It's been raining here.... for like a week. Which means my mood has been down for like a week.(except for this weekend.I.had.a.fantastic.weekend.)
I hate being 'damp' you know the whole-half dry-half wet thing. It's by far the worst, and most uncomfortable feeling on.the.face.of.the.earth.
I've been staying up way too late. Eating foods way to bad for me.Hanging out with some pretty awesome people.doing some pretty awesome things. It's been fun. But the lack of sleep mixed together with the whole hatred for the damp feeling has left me grumpy for the better part of my days lately.
Usually the gym get's me out of whatever funk I'm in. Like really. A boy breaks up with me. I cry for 5 minutes then hit the gym, and I'm fine an hour later. So I hit the gym after my 3 day hiatus(which nearly killed me-It took all my strength to relax.) and it was nothing but a big.fat.disappointment. My legs won't run. I complained to TrainerBoy. I threatened to throw up-then almost did.
Note:: Never cry wolf.
The one thing that use to de-stress me--is now the one thing that stresses me out more than anything. I've left the gym more times in the last 10 days more frustrated than before I got there.

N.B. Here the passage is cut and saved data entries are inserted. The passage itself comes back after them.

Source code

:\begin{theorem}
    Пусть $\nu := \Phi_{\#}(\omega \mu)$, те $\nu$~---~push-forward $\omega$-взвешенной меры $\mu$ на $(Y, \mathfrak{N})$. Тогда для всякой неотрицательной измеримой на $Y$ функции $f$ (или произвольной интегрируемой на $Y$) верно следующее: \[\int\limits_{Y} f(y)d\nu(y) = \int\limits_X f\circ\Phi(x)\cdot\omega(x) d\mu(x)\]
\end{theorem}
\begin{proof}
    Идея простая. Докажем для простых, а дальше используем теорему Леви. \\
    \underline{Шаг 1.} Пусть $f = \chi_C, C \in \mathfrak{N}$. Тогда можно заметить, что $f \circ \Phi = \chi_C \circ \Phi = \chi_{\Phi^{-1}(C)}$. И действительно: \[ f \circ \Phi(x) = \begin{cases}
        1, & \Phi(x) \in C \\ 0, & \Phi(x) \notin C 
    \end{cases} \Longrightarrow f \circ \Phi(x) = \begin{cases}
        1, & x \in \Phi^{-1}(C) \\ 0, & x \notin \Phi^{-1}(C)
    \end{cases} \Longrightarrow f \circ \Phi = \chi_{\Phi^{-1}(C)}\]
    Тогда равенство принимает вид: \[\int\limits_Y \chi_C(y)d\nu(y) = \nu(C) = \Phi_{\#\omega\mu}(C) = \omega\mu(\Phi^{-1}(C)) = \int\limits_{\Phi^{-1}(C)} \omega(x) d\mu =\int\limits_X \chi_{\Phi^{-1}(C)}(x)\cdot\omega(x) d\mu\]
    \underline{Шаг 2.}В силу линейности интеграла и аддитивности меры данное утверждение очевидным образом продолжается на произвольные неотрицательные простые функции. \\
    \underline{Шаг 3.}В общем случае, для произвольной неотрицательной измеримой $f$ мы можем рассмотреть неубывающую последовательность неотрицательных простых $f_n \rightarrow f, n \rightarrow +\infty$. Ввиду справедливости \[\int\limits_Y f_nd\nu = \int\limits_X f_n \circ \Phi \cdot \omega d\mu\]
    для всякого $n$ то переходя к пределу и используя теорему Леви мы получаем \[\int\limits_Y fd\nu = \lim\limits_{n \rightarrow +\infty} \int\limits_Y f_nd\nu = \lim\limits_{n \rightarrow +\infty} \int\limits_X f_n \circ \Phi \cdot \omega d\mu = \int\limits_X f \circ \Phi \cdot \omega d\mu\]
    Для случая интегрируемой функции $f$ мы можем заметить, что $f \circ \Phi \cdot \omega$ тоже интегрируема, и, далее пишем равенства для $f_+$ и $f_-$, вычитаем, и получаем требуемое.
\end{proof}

I was trying to explain to someone I'm just getting to know about my personality. The TYPE A Personality. I can't/won't do things half way. I'm either good at it and I love it, or I'm bad at it and I don't do it. It's a pride thing. My poor little(BIG)ego gets bruised easily. There is nothing MORE frustrating to me that not being able to do something I use to be able to do.
His response. ".Buck.it.up.kid."
.Buck it up kid.
Hmm... noted. Bucking up. I like a person who can be blunt with me. I think we'll be good friends.
This week I'm not going to focus on the things I can't do, and I'm going to focus on the things I can do. Like I can do 90lbs squats 4 sets of 15 reps. I can spin. I can do 90lb tricep extensions.
I can't change the circumstances I'm put in, but I CAN change my attitude about my circumstances.
So. Instead of being upset about the rain, I'm going to go puddle jumping(walking)
You must take personal responsibility. You cannot change the circumstances, the seasons, or the wind, but you can change yourself. That is something you have charge of.